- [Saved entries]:

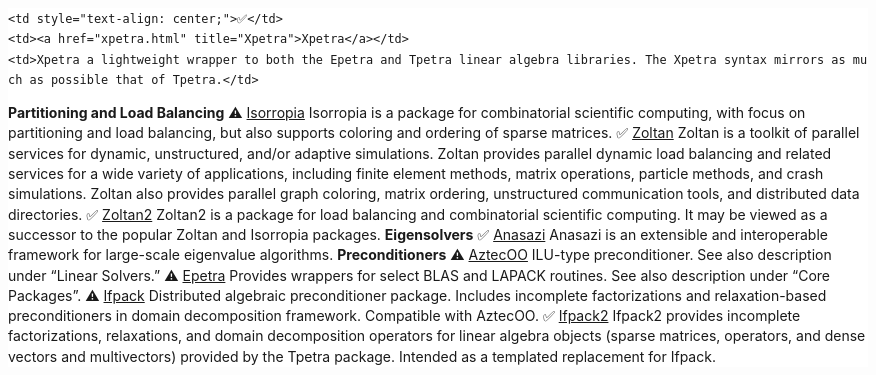    <td style="text-align: center;">✅</td>
    <td><a href="xpetra.html" title="Xpetra">Xpetra</a></td>
    <td>Xpetra a lightweight wrapper to both the Epetra and Tpetra linear algebra libraries. The Xpetra syntax mirrors as much as possible that of Tpetra.</td>
  </tr>
  <tr style="background-color: lightgray;">
    <td colspan="3"><strong>Partitioning and Load Balancing</strong></td>
  </tr>
  <tr>
    <td style="text-align: center;">⚠️</td>
    <td><a href="isorropia.html" title="Isorropia">Isorropia</a></td>
    <td>Isorropia is a package for combinatorial scientific computing, with focus on partitioning and load balancing, but also supports coloring and ordering of sparse matrices.</td>
  </tr>
  <tr>
    <td style="text-align: center;">✅</td>
    <td><a href="zoltan.html" title="Zoltan">Zoltan</a></td>
    <td>Zoltan is a toolkit of parallel services for dynamic, unstructured, and/or adaptive simulations. Zoltan provides parallel dynamic load balancing and related services for a wide variety of applications, including finite element methods, matrix operations, particle methods, and crash simulations. Zoltan also provides parallel graph coloring, matrix ordering, unstructured communication tools, and distributed data directories.</td>
  </tr>
  <tr>
    <td style="text-align: center;">✅</td>
    <td><a href="zoltan2.html" title="Zoltan2">Zoltan2</a></td>
    <td>Zoltan2 is a package for load balancing and combinatorial scientific computing. It may be viewed as a successor to the popular Zoltan and Isorropia packages.</td>
  </tr>
  <tr style="background-color: lightgray;">
    <td colspan="3"><strong>Eigensolvers</strong></td>
  </tr>
  <tr>
    <td style="text-align: center;">✅</td>
    <td><a href="anasazi.html" title="Anasazi">Anasazi</a></td>
    <td>Anasazi is an extensible and interoperable framework for large-scale eigenvalue algorithms.</td>
  </tr>
  <tr style="background-color: lightgray;">
    <td colspan="3"><strong>Preconditioners</strong></td>
  </tr>
  <tr>
    <td style="text-align: center;">⚠️</td>
    <td><a href="aztecoo.html" title="AztecOO">AztecOO</a></td>
    <td>ILU-type preconditioner. See also description under “Linear Solvers.”</td>
  </tr>
  <tr>
    <td style="text-align: center;">⚠️</td>
    <td><a href="epetra.html" title="Epetra">Epetra</a></td>
    <td>Provides wrappers for select BLAS and LAPACK routines. See also description under “Core Packages”.</td>
  </tr>
  <tr>
    <td style="text-align: center;">⚠️</td>
    <td><a href="ifpack.html" title="Ifpack">Ifpack</a></td>
    <td>Distributed algebraic preconditioner package. Includes incomplete factorizations and relaxation-based preconditioners in domain decomposition framework. Compatible with AztecOO.</td>
  </tr>
  <tr>
    <td style="text-align: center;">✅</td>
    <td><a href="ifpack2.html" title="Ifpack2">Ifpack2</a></td>
    <td>Ifpack2 provides incomplete factorizations, relaxations, and domain decomposition operators for linear algebra objects (sparse matrices, operators, and dense vectors and multivectors) provided by the Tpetra package. Intended as a templated replacement for Ifpack.</td>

- [Assignment]:
When a line contains the string "incomplete", copy it from the records.

- [Problem solution]:
    <td>Distributed algebraic preconditioner package. Includes incomplete factorizations and relaxation-based preconditioners in domain decomposition framework. Compatible with AztecOO.</td>
    <td>Ifpack2 provides incomplete factorizations, relaxations, and domain decomposition operators for linear algebra objects (sparse matrices, operators, and dense vectors and multivectors) provided by the Tpetra package. Intended as a templated replacement for Ifpack.</td>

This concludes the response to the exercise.